##### Available data

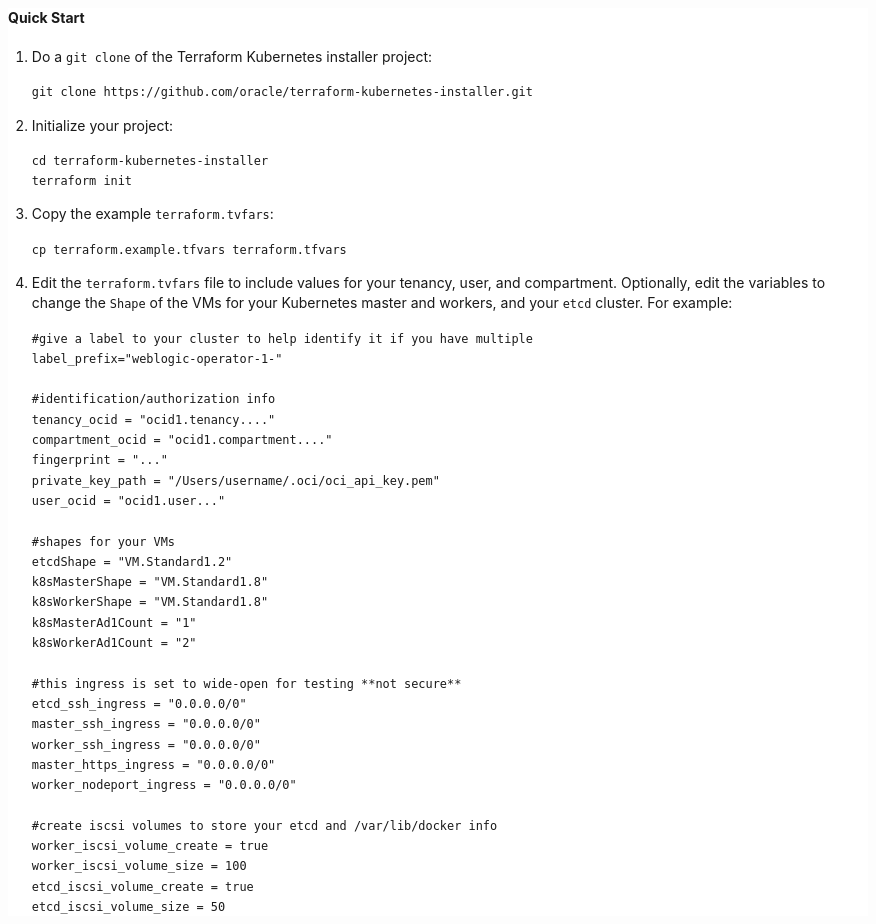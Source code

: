 #### Quick Start

1. Do a `git clone` of the Terraform Kubernetes installer project:

    ```
    git clone https://github.com/oracle/terraform-kubernetes-installer.git
    ```
1. Initialize your project:

    ```
    cd terraform-kubernetes-installer
    terraform init
    ```

1.  Copy the example `terraform.tvfars`:

    ```
    cp terraform.example.tfvars terraform.tfvars
    ```

1.  Edit the `terraform.tvfars` file to include values for your tenancy, user, and compartment.  Optionally, edit the variables to change the `Shape` of the VMs for your Kubernetes master and workers, and your `etcd` cluster.   For example:

     ```
     #give a label to your cluster to help identify it if you have multiple
     label_prefix="weblogic-operator-1-"

     #identification/authorization info
     tenancy_ocid = "ocid1.tenancy...."
     compartment_ocid = "ocid1.compartment...."
     fingerprint = "..."
     private_key_path = "/Users/username/.oci/oci_api_key.pem"
     user_ocid = "ocid1.user..."

     #shapes for your VMs
     etcdShape = "VM.Standard1.2"
     k8sMasterShape = "VM.Standard1.8"
     k8sWorkerShape = "VM.Standard1.8"
     k8sMasterAd1Count = "1"
     k8sWorkerAd1Count = "2"

     #this ingress is set to wide-open for testing **not secure**
     etcd_ssh_ingress = "0.0.0.0/0"
     master_ssh_ingress = "0.0.0.0/0"
     worker_ssh_ingress = "0.0.0.0/0"
     master_https_ingress = "0.0.0.0/0"
     worker_nodeport_ingress = "0.0.0.0/0"

     #create iscsi volumes to store your etcd and /var/lib/docker info
     worker_iscsi_volume_create = true
     worker_iscsi_volume_size = 100
     etcd_iscsi_volume_create = true
     etcd_iscsi_volume_size = 50
     ```
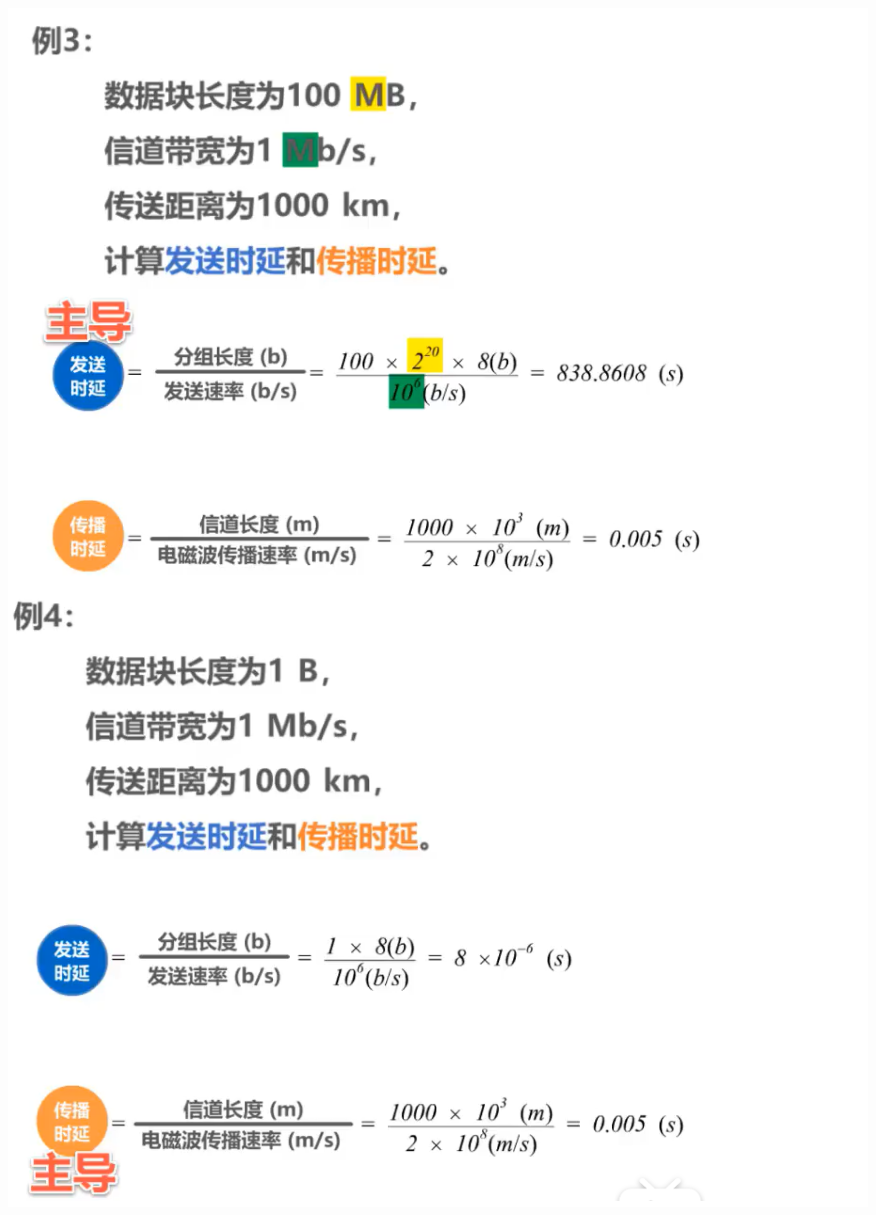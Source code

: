 ![img](./.assets/1685984863270-c03a5482-8e71-4831-b776-2a80fb743e66.png)![img](./.assets/1685984873030-329b7f02-967c-441f-95ef-64f847f823a7.png)
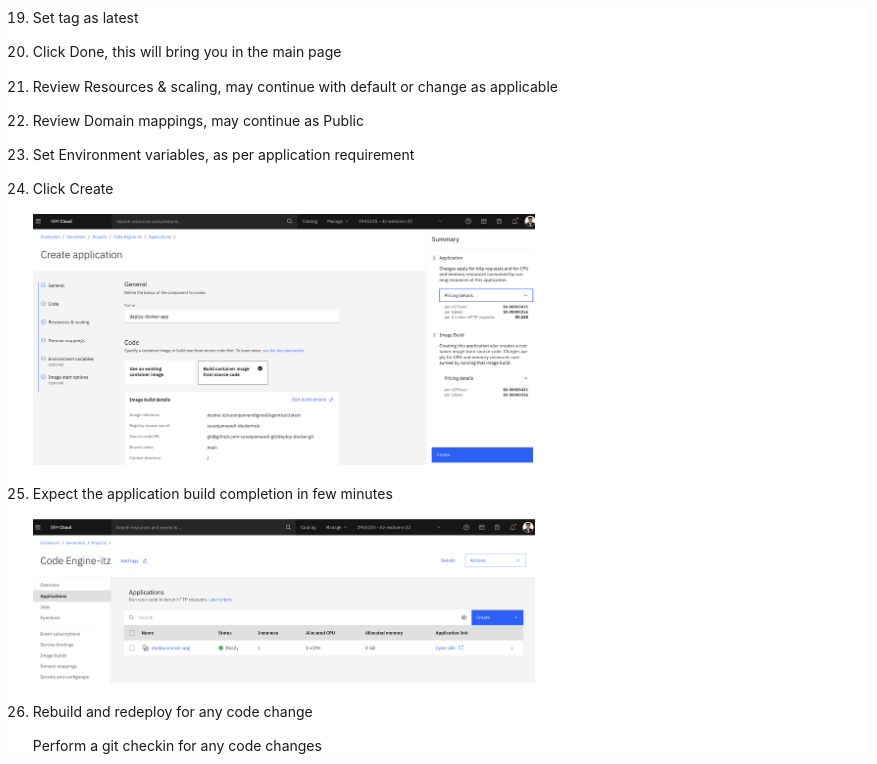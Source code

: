 19. Set tag as latest 
20. Click Done, this will bring you in the main page
21. Review Resources & scaling, may continue with default or change as applicable
22. Review Domain mappings, may continue as Public
23. Set Environment variables, as per application requirement 
24. Click Create 

     <img src="images/CreateApp.png" alt="CreateApp" style="width:60%;">

25. Expect the application build completion in few minutes

     <img src="images/Applications.png" alt="Applications" style="width:60%;">

26. Rebuild and redeploy for any code change

    Perform a git checkin for any code changes
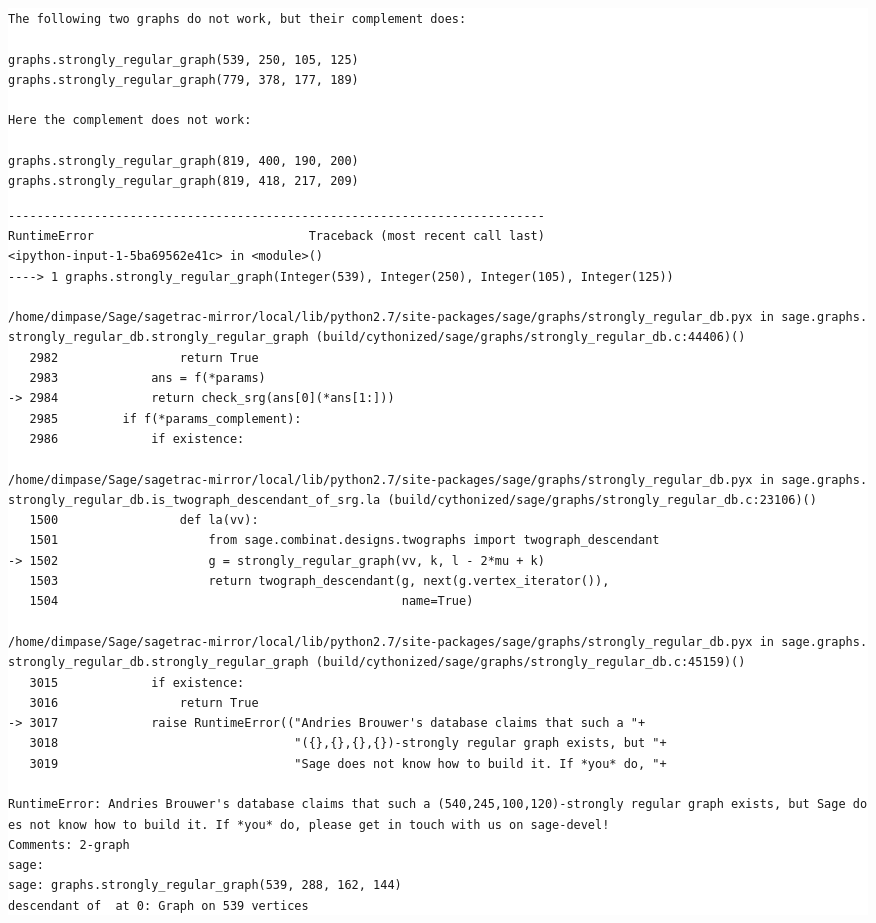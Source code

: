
 ```
The following two graphs do not work, but their complement does:

graphs.strongly_regular_graph(539, 250, 105, 125)
graphs.strongly_regular_graph(779, 378, 177, 189)

Here the complement does not work:

graphs.strongly_regular_graph(819, 400, 190, 200)
graphs.strongly_regular_graph(819, 418, 217, 209)
```

```
---------------------------------------------------------------------------
RuntimeError                              Traceback (most recent call last)
<ipython-input-1-5ba69562e41c> in <module>()
----> 1 graphs.strongly_regular_graph(Integer(539), Integer(250), Integer(105), Integer(125))

/home/dimpase/Sage/sagetrac-mirror/local/lib/python2.7/site-packages/sage/graphs/strongly_regular_db.pyx in sage.graphs.strongly_regular_db.strongly_regular_graph (build/cythonized/sage/graphs/strongly_regular_db.c:44406)()
   2982                 return True
   2983             ans = f(*params)
-> 2984             return check_srg(ans[0](*ans[1:]))
   2985         if f(*params_complement):
   2986             if existence:

/home/dimpase/Sage/sagetrac-mirror/local/lib/python2.7/site-packages/sage/graphs/strongly_regular_db.pyx in sage.graphs.strongly_regular_db.is_twograph_descendant_of_srg.la (build/cythonized/sage/graphs/strongly_regular_db.c:23106)()
   1500                 def la(vv):
   1501                     from sage.combinat.designs.twographs import twograph_descendant
-> 1502                     g = strongly_regular_graph(vv, k, l - 2*mu + k)
   1503                     return twograph_descendant(g, next(g.vertex_iterator()),
   1504                                                name=True)

/home/dimpase/Sage/sagetrac-mirror/local/lib/python2.7/site-packages/sage/graphs/strongly_regular_db.pyx in sage.graphs.strongly_regular_db.strongly_regular_graph (build/cythonized/sage/graphs/strongly_regular_db.c:45159)()
   3015             if existence:
   3016                 return True
-> 3017             raise RuntimeError(("Andries Brouwer's database claims that such a "+
   3018                                 "({},{},{},{})-strongly regular graph exists, but "+
   3019                                 "Sage does not know how to build it. If *you* do, "+

RuntimeError: Andries Brouwer's database claims that such a (540,245,100,120)-strongly regular graph exists, but Sage does not know how to build it. If *you* do, please get in touch with us on sage-devel!
Comments: 2-graph
sage:
sage: graphs.strongly_regular_graph(539, 288, 162, 144)
descendant of  at 0: Graph on 539 vertices
```

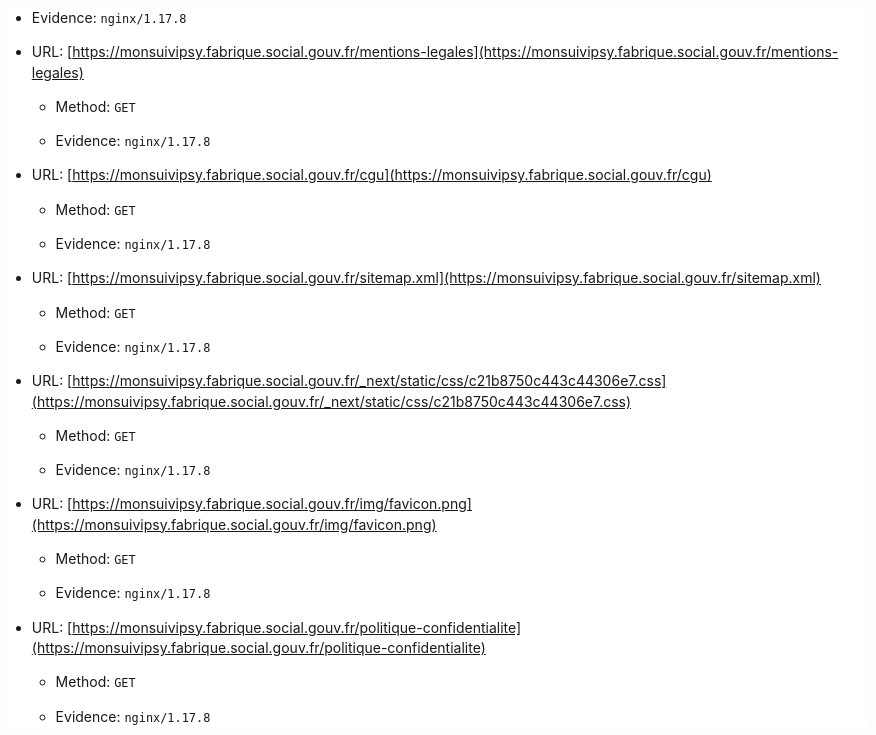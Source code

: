   * Evidence: `nginx/1.17.8`
  
  
  
  
* URL: [https://monsuivipsy.fabrique.social.gouv.fr/mentions-legales](https://monsuivipsy.fabrique.social.gouv.fr/mentions-legales)
  
  
  * Method: `GET`
  
  
  * Evidence: `nginx/1.17.8`
  
  
  
  
* URL: [https://monsuivipsy.fabrique.social.gouv.fr/cgu](https://monsuivipsy.fabrique.social.gouv.fr/cgu)
  
  
  * Method: `GET`
  
  
  * Evidence: `nginx/1.17.8`
  
  
  
  
* URL: [https://monsuivipsy.fabrique.social.gouv.fr/sitemap.xml](https://monsuivipsy.fabrique.social.gouv.fr/sitemap.xml)
  
  
  * Method: `GET`
  
  
  * Evidence: `nginx/1.17.8`
  
  
  
  
* URL: [https://monsuivipsy.fabrique.social.gouv.fr/_next/static/css/c21b8750c443c44306e7.css](https://monsuivipsy.fabrique.social.gouv.fr/_next/static/css/c21b8750c443c44306e7.css)
  
  
  * Method: `GET`
  
  
  * Evidence: `nginx/1.17.8`
  
  
  
  
* URL: [https://monsuivipsy.fabrique.social.gouv.fr/img/favicon.png](https://monsuivipsy.fabrique.social.gouv.fr/img/favicon.png)
  
  
  * Method: `GET`
  
  
  * Evidence: `nginx/1.17.8`
  
  
  
  
* URL: [https://monsuivipsy.fabrique.social.gouv.fr/politique-confidentialite](https://monsuivipsy.fabrique.social.gouv.fr/politique-confidentialite)
  
  
  * Method: `GET`
  
  
  * Evidence: `nginx/1.17.8`
  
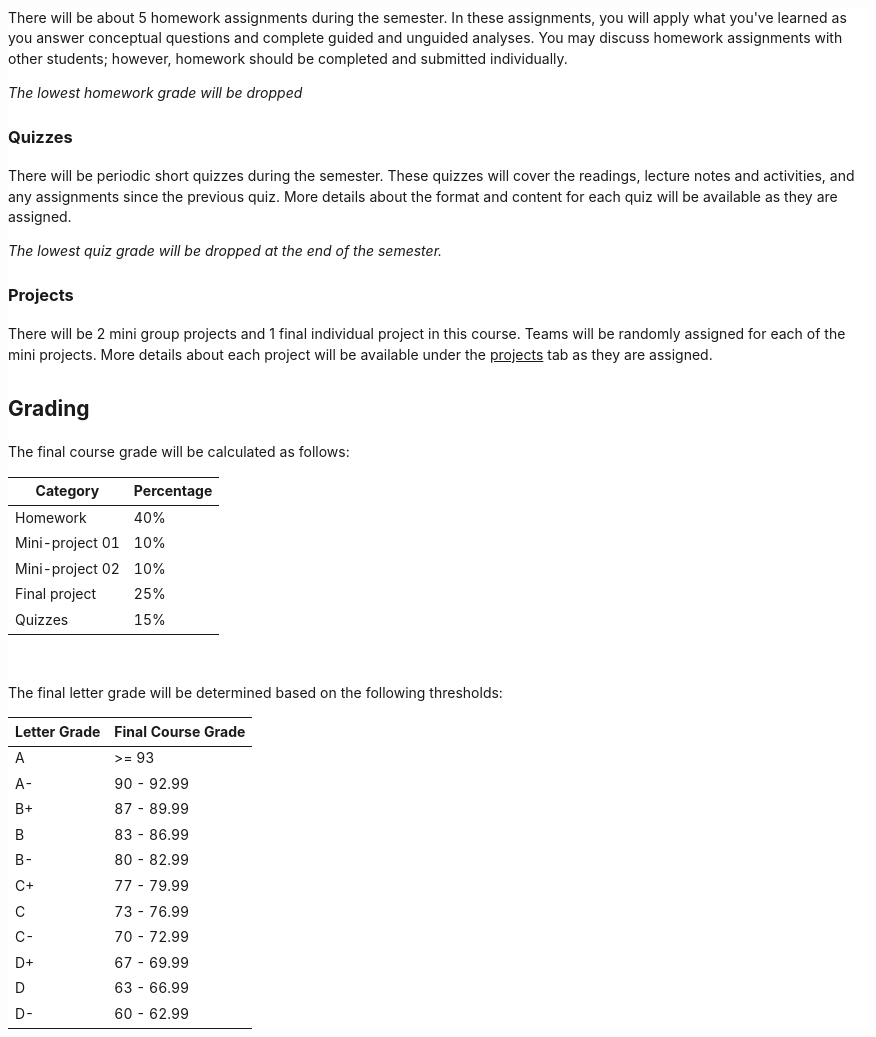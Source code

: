 There will be about 5 homework assignments during the semester. In these assignments, you will apply what you've learned as you answer conceptual questions and complete guided and unguided analyses. You may discuss homework assignments with other students; however, homework should be completed and submitted individually.

*The lowest homework grade will be dropped*

### Quizzes 

There will be periodic short quizzes during the semester. These quizzes will cover the readings, lecture notes and activities, and any assignments since the previous quiz. More details about the format and content for each quiz will be available as they are assigned. 

*The lowest quiz grade will be dropped at the end of the semester.*

### Projects

There will be 2 mini group projects and 1 final individual project in this course. Teams will be randomly assigned for each of the mini projects. More details about each project will be available under the [projects](/project/) tab as they are assigned.

## Grading

The final course grade will be calculated as follows:

<center>

| Category              | Percentage |
|-----------------------|------------|
| Homework              | 40%        |
| Mini-project 01       | 10%        |
| Mini-project 02       | 10%        |
| Final project         | 25%        |
| Quizzes               | 15%        |

</center>

<br>

The final letter grade will be determined based on the following thresholds:

<center>

| Letter Grade | Final Course Grade |
|--------------|--------------------|
| A            | \>= 93             |
| A-           | 90 - 92.99         |
| B+           | 87 - 89.99         |
| B            | 83 - 86.99         |
| B-           | 80 - 82.99         |
| C+           | 77 - 79.99         |
| C            | 73 - 76.99         |
| C-           | 70 - 72.99         |
| D+           | 67 - 69.99         |
| D            | 63 - 66.99         |
| D-           | 60 - 62.99         |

##########

* Exercise: Each line of the data that has the string "exists" should be returned.

* Written reply:
   3018                                 "({},{},{},{})-strongly regular graph exists, but "+
RuntimeError: Andries Brouwer's database claims that such a (540,245,100,120)-strongly regular graph exists, but Sage does not know how to build it. If *you* do, please get in touch with us on sage-devel!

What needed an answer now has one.